For several years I have had the privilege of participating in church planting and have watched as church planting has become a major topic at Christian meetings of all kinds. The heightened interest in the subject is indeed encouraging, but there are dangers to this growing interest.
Boys growing up during the Victorian era were immersed in stories of lads like themselves going off to war and achieving the heights of bravery with minimal suffering. A very sanitary version of reality, of course. Imagine the shock of those boys when they themselves enlisted and experienced first hand the filth and gore of a soldier’s life. My point is this: As testimonies, books, models, and one-hundred other things about church planting are introduced to the Christian world there is a very real danger that the subject becomes glamorized. Swayed by success stories, it is possible for a person to think that if one is so bold as to step out in faith and start a new church, they will automatically win a great, sudden victory. Tracts are distributed, posters put up, and personal contacts are made. It is then expected that on Sunday morning the Enemy will suffer as a great congregation of new believers stands and sings. How different this is from a biblical understanding of church planting!

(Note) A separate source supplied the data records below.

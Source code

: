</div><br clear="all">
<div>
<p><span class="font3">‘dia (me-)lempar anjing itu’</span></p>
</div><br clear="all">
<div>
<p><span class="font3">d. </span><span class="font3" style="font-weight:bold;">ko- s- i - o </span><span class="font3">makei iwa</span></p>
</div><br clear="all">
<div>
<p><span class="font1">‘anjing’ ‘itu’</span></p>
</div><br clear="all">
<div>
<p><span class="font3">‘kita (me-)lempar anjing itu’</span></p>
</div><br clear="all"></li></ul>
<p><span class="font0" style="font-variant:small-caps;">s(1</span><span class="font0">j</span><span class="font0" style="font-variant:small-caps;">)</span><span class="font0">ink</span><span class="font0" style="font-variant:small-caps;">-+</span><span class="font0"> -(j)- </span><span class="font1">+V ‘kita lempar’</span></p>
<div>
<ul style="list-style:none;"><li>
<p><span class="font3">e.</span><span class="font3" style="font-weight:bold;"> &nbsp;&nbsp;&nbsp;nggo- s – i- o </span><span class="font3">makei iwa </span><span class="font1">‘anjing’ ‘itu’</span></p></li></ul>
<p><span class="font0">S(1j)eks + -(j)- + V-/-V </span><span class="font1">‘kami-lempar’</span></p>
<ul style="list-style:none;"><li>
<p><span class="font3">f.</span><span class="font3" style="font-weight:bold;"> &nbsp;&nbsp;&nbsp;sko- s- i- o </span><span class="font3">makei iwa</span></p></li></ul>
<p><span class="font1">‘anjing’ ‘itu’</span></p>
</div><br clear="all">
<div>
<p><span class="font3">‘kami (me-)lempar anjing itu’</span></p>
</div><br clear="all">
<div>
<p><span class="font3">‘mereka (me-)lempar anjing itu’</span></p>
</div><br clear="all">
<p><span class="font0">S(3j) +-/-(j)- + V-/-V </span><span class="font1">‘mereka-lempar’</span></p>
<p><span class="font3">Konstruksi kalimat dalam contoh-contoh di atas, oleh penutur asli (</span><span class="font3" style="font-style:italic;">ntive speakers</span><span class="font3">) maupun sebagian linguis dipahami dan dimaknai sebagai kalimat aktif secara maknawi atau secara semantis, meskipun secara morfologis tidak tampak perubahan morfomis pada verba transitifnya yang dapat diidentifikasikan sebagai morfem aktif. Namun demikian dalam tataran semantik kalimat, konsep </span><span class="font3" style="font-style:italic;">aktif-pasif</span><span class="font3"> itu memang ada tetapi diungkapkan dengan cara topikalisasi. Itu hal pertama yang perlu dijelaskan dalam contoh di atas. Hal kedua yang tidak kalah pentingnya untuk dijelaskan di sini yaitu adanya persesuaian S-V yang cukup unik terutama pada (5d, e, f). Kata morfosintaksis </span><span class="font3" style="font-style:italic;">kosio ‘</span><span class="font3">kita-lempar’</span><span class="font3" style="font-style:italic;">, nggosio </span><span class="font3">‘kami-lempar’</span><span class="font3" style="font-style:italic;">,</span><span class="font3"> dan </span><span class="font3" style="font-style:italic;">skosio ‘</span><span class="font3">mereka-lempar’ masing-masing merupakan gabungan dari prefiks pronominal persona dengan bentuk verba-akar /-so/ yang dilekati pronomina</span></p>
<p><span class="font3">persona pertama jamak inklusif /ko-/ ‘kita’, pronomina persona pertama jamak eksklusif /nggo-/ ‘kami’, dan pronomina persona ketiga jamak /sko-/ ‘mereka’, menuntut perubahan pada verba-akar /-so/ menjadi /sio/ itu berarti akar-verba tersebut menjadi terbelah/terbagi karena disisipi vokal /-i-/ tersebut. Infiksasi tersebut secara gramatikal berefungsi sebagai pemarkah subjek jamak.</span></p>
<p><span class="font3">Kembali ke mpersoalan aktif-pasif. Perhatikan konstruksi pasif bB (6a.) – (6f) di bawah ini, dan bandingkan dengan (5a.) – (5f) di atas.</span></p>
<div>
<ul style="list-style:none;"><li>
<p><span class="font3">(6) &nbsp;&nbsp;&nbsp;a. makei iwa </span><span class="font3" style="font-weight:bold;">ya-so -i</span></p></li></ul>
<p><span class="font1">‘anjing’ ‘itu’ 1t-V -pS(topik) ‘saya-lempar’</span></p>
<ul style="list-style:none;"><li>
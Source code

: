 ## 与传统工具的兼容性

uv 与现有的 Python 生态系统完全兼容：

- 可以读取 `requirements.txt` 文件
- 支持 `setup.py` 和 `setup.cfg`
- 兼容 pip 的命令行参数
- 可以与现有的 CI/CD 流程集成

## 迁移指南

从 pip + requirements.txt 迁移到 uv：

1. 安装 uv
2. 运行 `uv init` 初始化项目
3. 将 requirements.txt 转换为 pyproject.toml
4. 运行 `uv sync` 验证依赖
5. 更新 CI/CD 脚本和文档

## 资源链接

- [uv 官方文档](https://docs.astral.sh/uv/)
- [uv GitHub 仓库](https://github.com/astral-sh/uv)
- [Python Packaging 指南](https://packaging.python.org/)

As the term church ‘planting’ derives from a statement Paul makes in 1 Corinthians 3:6, it seems only natural to take this letter as a starting point for a biblical understanding of church planting, as it gives us some indication as to how Paul went about it.1 Corinthians 2:1-5 reads:
And I, when I came to you, brothers, did not come proclaiming to you the testimony of God with lofty speech or wisdom. For I decided to know nothing among you except Jesus Christ and him crucified. And I was with you in weakness and in fear and much trembling, and my speech and my message were not in plausible words of wisdom, but in demonstration of the Spirit and of power, so that your faith might not rest in the wisdom of men but in the power of God.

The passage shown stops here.